Stored items from a collection
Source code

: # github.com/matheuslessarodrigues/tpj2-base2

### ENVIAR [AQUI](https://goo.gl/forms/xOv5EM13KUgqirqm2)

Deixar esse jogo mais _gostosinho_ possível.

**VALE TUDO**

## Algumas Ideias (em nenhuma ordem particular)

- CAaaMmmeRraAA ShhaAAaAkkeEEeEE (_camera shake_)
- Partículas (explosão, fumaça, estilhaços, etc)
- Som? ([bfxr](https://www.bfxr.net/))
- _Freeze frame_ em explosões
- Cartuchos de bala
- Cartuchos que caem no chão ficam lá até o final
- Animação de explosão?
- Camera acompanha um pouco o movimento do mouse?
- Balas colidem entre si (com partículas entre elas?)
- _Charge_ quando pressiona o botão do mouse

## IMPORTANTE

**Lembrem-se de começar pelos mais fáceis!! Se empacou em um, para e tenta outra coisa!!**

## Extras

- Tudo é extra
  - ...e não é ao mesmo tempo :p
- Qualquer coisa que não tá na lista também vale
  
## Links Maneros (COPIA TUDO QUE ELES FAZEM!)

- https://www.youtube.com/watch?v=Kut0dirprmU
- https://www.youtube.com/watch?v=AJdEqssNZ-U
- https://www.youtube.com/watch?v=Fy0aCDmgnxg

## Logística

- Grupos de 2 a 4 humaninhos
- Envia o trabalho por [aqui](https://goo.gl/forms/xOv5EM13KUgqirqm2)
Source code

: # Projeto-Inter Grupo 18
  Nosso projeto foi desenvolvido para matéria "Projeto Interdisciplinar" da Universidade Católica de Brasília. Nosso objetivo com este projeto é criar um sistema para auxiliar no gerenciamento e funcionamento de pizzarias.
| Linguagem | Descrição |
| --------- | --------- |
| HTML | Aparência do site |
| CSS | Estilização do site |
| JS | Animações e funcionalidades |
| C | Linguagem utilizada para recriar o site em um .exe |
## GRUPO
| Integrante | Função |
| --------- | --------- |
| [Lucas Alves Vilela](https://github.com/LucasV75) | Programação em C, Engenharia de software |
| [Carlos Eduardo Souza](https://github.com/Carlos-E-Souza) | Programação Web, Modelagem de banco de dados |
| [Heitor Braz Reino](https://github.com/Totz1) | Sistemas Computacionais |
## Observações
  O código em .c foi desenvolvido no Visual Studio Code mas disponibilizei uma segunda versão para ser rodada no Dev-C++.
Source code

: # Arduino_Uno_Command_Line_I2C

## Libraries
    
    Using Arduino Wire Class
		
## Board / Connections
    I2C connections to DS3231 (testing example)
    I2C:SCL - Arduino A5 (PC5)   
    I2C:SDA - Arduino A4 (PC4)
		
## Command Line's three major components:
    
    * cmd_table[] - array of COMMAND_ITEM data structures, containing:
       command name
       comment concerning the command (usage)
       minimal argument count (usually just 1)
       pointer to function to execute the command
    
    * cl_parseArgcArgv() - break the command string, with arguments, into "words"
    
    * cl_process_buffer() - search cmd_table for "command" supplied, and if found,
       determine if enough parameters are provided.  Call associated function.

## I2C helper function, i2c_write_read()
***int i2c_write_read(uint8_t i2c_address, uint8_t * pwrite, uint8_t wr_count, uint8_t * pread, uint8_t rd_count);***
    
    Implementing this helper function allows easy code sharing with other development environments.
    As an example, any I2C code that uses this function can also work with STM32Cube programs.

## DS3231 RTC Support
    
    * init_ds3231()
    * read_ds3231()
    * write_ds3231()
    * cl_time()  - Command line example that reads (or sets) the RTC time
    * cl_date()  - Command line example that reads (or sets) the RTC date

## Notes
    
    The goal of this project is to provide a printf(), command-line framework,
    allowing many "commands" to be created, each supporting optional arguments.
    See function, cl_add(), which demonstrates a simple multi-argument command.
--
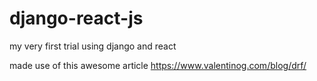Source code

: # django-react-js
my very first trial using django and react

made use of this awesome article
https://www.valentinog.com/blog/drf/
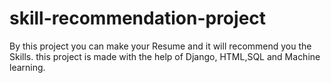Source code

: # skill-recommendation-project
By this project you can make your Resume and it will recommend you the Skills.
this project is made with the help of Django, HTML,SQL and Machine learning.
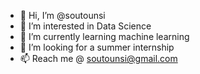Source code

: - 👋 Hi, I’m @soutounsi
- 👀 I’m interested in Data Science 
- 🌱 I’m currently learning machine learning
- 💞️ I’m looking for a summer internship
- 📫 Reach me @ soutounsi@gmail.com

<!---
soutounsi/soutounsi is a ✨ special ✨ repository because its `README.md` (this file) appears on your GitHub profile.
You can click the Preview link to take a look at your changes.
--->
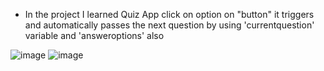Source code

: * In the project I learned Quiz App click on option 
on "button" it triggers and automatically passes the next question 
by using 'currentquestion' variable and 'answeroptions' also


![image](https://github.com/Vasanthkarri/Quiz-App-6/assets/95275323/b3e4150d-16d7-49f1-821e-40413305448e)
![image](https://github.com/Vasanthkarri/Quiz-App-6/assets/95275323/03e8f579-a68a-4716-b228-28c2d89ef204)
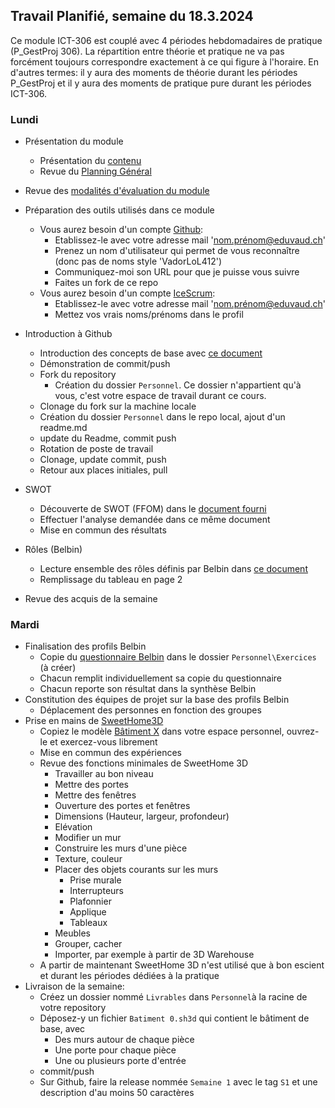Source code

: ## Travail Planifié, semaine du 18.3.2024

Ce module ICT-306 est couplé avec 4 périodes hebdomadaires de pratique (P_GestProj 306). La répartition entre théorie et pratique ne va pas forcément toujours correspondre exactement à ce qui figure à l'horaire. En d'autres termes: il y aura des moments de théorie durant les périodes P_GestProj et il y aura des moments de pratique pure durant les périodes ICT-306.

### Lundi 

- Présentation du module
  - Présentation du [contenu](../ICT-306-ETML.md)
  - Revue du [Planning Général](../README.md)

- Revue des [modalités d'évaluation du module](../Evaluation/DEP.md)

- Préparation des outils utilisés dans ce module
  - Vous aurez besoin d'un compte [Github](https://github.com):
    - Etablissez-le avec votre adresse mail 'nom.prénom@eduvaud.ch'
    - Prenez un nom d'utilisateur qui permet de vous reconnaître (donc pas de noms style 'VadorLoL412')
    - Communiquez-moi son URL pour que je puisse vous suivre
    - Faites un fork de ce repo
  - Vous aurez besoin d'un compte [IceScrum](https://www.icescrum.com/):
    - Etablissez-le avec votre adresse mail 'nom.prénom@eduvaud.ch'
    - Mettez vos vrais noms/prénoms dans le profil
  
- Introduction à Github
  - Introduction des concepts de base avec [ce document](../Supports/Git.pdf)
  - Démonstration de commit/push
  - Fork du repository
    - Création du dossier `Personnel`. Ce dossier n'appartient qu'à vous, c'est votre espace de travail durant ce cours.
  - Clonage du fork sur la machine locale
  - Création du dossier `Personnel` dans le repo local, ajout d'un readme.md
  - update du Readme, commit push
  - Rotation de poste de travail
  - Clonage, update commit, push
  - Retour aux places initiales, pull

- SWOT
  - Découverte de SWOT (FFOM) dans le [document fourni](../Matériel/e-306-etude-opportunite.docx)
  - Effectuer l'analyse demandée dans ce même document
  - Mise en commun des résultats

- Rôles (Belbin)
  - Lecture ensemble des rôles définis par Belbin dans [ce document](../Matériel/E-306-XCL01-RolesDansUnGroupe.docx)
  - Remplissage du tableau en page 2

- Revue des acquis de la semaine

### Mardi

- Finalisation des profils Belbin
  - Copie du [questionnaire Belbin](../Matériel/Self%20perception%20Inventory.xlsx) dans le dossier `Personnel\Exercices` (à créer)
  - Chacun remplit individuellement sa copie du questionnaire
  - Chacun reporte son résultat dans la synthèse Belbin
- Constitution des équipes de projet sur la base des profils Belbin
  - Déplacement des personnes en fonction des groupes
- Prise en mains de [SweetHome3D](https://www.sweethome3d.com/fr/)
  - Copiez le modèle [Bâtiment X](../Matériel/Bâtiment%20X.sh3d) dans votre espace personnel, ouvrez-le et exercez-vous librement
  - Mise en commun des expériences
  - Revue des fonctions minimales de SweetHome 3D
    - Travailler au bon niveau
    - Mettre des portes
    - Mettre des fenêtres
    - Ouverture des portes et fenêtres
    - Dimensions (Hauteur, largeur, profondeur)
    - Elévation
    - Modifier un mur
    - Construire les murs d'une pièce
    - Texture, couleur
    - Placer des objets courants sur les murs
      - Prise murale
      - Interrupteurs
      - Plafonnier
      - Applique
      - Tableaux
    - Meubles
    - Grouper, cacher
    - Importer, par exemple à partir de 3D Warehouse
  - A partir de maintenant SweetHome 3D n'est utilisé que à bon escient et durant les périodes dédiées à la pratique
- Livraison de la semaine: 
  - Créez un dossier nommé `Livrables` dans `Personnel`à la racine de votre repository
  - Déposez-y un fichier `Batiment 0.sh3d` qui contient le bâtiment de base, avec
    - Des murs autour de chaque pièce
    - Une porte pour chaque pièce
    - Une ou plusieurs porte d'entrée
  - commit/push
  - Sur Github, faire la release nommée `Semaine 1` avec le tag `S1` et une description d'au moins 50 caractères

Work item
Copy each line in the entries above where the word "Linguagem" shows up.

Task result
| Linguagem | Descrição |
| C | Linguagem utilizada para recriar o site em um .exe |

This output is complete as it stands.